According to AGI Data Sheet 57.1, "Abundance of Elements,"
on average silver occurs at 0.07 parts per million, and gold
at 0.004 parts per million in the earth's crust. Thus the naturally
occurring ratio is 17.5:1. Interesting - that's not far
from the last monetary ratio - 16:1 -- set when
both gold and silver were still universal money in the last century.
Nor can I forget that when the great Bunker Hunt was investing
in silver back in the 1970s he was often heard to say he expected
the ratio to fall to 5:1. Never forget, either, that year by
year industry consumes silver, while most of the gold
ever mined still sits in a vault (or hangs around a neck) someplace.

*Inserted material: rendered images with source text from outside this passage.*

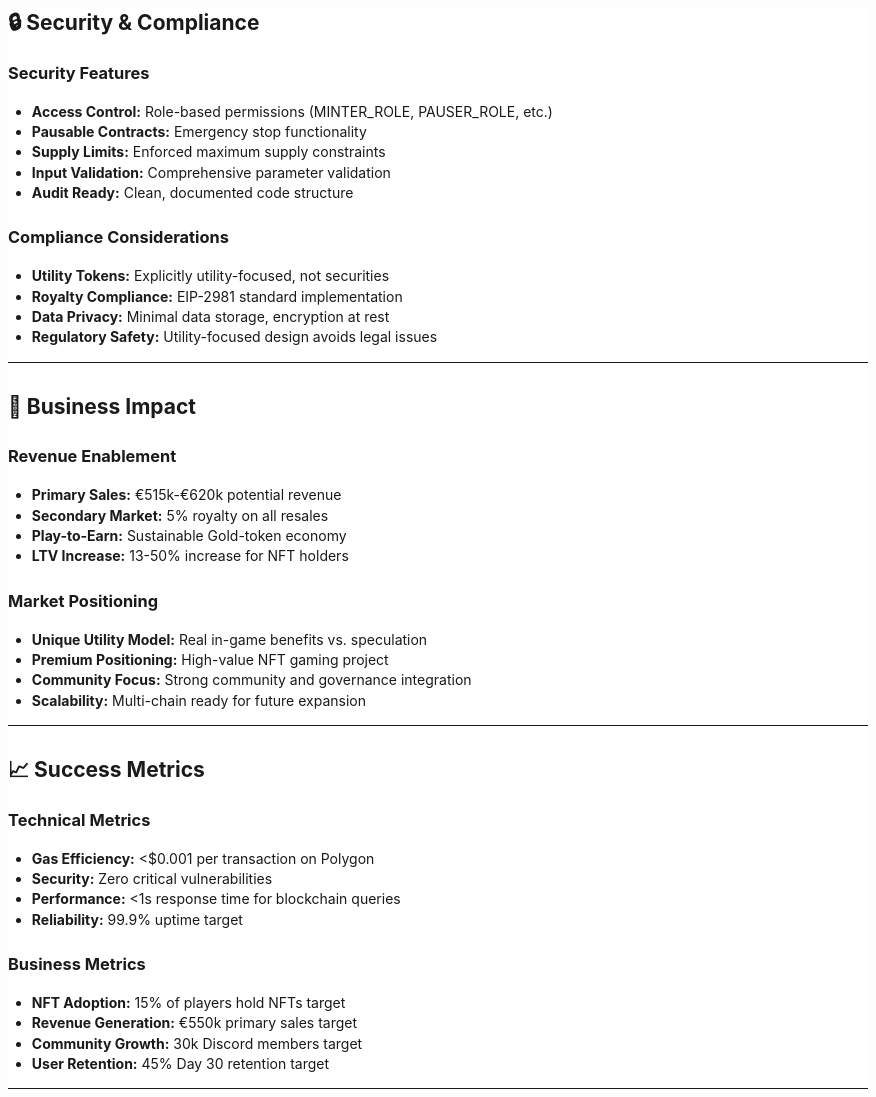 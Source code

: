 
## 🔒 **Security & Compliance**

### **Security Features**
- **Access Control:** Role-based permissions (MINTER_ROLE, PAUSER_ROLE, etc.)
- **Pausable Contracts:** Emergency stop functionality
- **Supply Limits:** Enforced maximum supply constraints
- **Input Validation:** Comprehensive parameter validation
- **Audit Ready:** Clean, documented code structure

### **Compliance Considerations**
- **Utility Tokens:** Explicitly utility-focused, not securities
- **Royalty Compliance:** EIP-2981 standard implementation
- **Data Privacy:** Minimal data storage, encryption at rest
- **Regulatory Safety:** Utility-focused design avoids legal issues

---

## 🎯 **Business Impact**

### **Revenue Enablement**
- **Primary Sales:** €515k-€620k potential revenue
- **Secondary Market:** 5% royalty on all resales
- **Play-to-Earn:** Sustainable Gold-token economy
- **LTV Increase:** 13-50% increase for NFT holders

### **Market Positioning**
- **Unique Utility Model:** Real in-game benefits vs. speculation
- **Premium Positioning:** High-value NFT gaming project
- **Community Focus:** Strong community and governance integration
- **Scalability:** Multi-chain ready for future expansion

---

## 📈 **Success Metrics**

### **Technical Metrics**
- **Gas Efficiency:** <$0.001 per transaction on Polygon
- **Security:** Zero critical vulnerabilities
- **Performance:** <1s response time for blockchain queries
- **Reliability:** 99.9% uptime target

### **Business Metrics**
- **NFT Adoption:** 15% of players hold NFTs target
- **Revenue Generation:** €550k primary sales target
- **Community Growth:** 30k Discord members target
- **User Retention:** 45% Day 30 retention target

---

For 100 years and more that industrial consumption has put steady
downward pressure on the ratio.
ANCIENT RATIOS
Now consider the ratio's behaviour before it first broke through
its ancient boundary at 16:1. If you had a chart 45 feet long
where every foot represented one century of history, the ratio
of gold to silver would never rise above 16 to one until the
last fifteen inches. It ranged from a low of 2.5 to 1 to
a high of 16:1, and never rose above 12:1 until after 1500. (The
ratio's jump above 13:1 after 1500 stemmed from massive silver
supplies from the Spanish mines in the Western Hemisphere. The
backbone of North and South America, the Cordilleran mountain
range, holds the world's richest silver deposits.) For most of
human history, a band from 8:1 to 12:1 has contained the ratio.
What drove silver above 16 to 1? It was politically demonetised
beginning in 1873 and ending in the late 1930s when Roosevelt's
silver manipulations forced China off the silver standard. Removing
all that monetary demand for silver naturally made it lose value
against gold, and rising industrial demand could not yet soak
up the excess supply. From 1873 until 1941 the ratio rose until
it hit 100:1 for the first time in history. With numerous zigs
and zags, the ratio hit a low in 1980 below 16:1.

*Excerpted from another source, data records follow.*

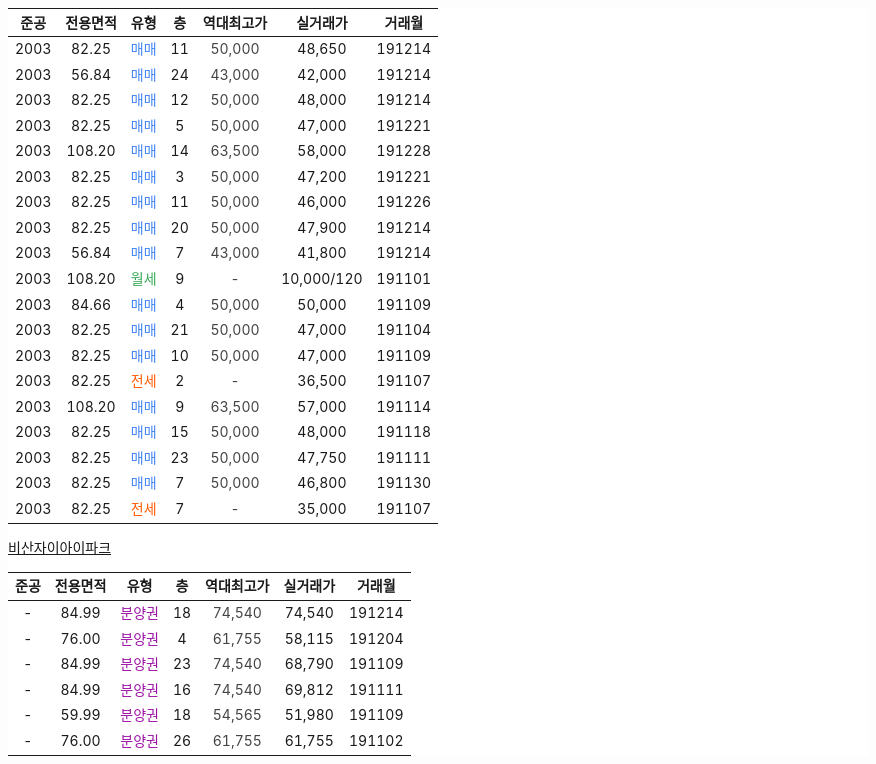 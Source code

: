 |준공|전용면적|유형|층|역대최고가|실거래가|거래월|
|:---:|:---:|:---:|:---:|:---:|:---:|:---:|
|2003|82.25|<span style="color:#4285f3">매매</span>|11|<span style="color:#444444">50,000</span>|48,650|191214|
|2003|56.84|<span style="color:#4285f3">매매</span>|24|<span style="color:#444444">43,000</span>|42,000|191214|
|2003|82.25|<span style="color:#4285f3">매매</span>|12|<span style="color:#444444">50,000</span>|48,000|191214|
|2003|82.25|<span style="color:#4285f3">매매</span>|5|<span style="color:#444444">50,000</span>|47,000|191221|
|2003|108.20|<span style="color:#4285f3">매매</span>|14|<span style="color:#444444">63,500</span>|58,000|191228|
|2003|82.25|<span style="color:#4285f3">매매</span>|3|<span style="color:#444444">50,000</span>|47,200|191221|
|2003|82.25|<span style="color:#4285f3">매매</span>|11|<span style="color:#444444">50,000</span>|46,000|191226|
|2003|82.25|<span style="color:#4285f3">매매</span>|20|<span style="color:#444444">50,000</span>|47,900|191214|
|2003|56.84|<span style="color:#4285f3">매매</span>|7|<span style="color:#444444">43,000</span>|41,800|191214|
|2003|108.20|<span style="color:#34a853">월세</span>|9|<span style="color:#444444">-</span>|10,000/120|191101|
|2003|84.66|<span style="color:#4285f3">매매</span>|4|<span style="color:#444444">50,000</span>|50,000|191109|
|2003|82.25|<span style="color:#4285f3">매매</span>|21|<span style="color:#444444">50,000</span>|47,000|191104|
|2003|82.25|<span style="color:#4285f3">매매</span>|10|<span style="color:#444444">50,000</span>|47,000|191109|
|2003|82.25|<span style="color:#ff5a00">전세</span>|2|<span style="color:#444444">-</span>|36,500|191107|
|2003|108.20|<span style="color:#4285f3">매매</span>|9|<span style="color:#444444">63,500</span>|57,000|191114|
|2003|82.25|<span style="color:#4285f3">매매</span>|15|<span style="color:#444444">50,000</span>|48,000|191118|
|2003|82.25|<span style="color:#4285f3">매매</span>|23|<span style="color:#444444">50,000</span>|47,750|191111|
|2003|82.25|<span style="color:#4285f3">매매</span>|7|<span style="color:#444444">50,000</span>|46,800|191130|
|2003|82.25|<span style="color:#ff5a00">전세</span>|7|<span style="color:#444444">-</span>|35,000|191107|


<script async src="//pagead2.googlesyndication.com/pagead/js/adsbygoogle.js"></script>

<ins class="adsbygoogle"
     style="display:block"
     data-ad-client="ca-pub-2446590836940007"
     data-ad-slot="1659523306"
     data-ad-format="auto"
     data-full-width-responsive="true"></ins>
<script>
(adsbygoogle = window.adsbygoogle || []).push({});
</script>


[비산자이아이파크](https://search.naver.com/search.naver?query=%EA%B2%BD%EA%B8%B0%EB%8F%84+%EC%95%88%EC%96%91%EC%8B%9C+%EB%8F%99%EC%95%88%EA%B5%AC+%EB%B9%84%EC%82%B0%EB%8F%99+%EB%B9%84%EC%82%B0%EC%9E%90%EC%9D%B4%EC%95%84%EC%9D%B4%ED%8C%8C%ED%81%AC)

|준공|전용면적|유형|층|역대최고가|실거래가|거래월|
|:---:|:---:|:---:|:---:|:---:|:---:|:---:|
|-|84.99|<span style="color:#9C11A5">분양권</span>|18|<span style="color:#444444">74,540</span>|74,540|191214|
|-|76.00|<span style="color:#9C11A5">분양권</span>|4|<span style="color:#444444">61,755</span>|58,115|191204|
|-|84.99|<span style="color:#9C11A5">분양권</span>|23|<span style="color:#444444">74,540</span>|68,790|191109|
|-|84.99|<span style="color:#9C11A5">분양권</span>|16|<span style="color:#444444">74,540</span>|69,812|191111|
|-|59.99|<span style="color:#9C11A5">분양권</span>|18|<span style="color:#444444">54,565</span>|51,980|191109|
|-|76.00|<span style="color:#9C11A5">분양권</span>|26|<span style="color:#444444">61,755</span>|61,755|191102|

I know. I saw it. (On a yearly average basis, the post-1941 lows
were 16.97 in 1967 and 14.07 in 1979).
From that January
1980 low the ratio climbed back to 100 to 1 in February, 1991.
It continued on a steady downward path until January, 1998 when
it touched under 40:1. From there it has risen to 76.4 to one,
and right now the ratio appears to be peaking, ready to roll
over and turn down. It seems that the long term trend from 1991
is down, and the upmove from 1998 has been only a correction
of that primary downward trend, which should resume when the
present correction ends.
REFINEMENTS OF THE RATIO
Understanding the gold/silver ratio makes possible very profitable
arbitrage refinements to our investment strategy.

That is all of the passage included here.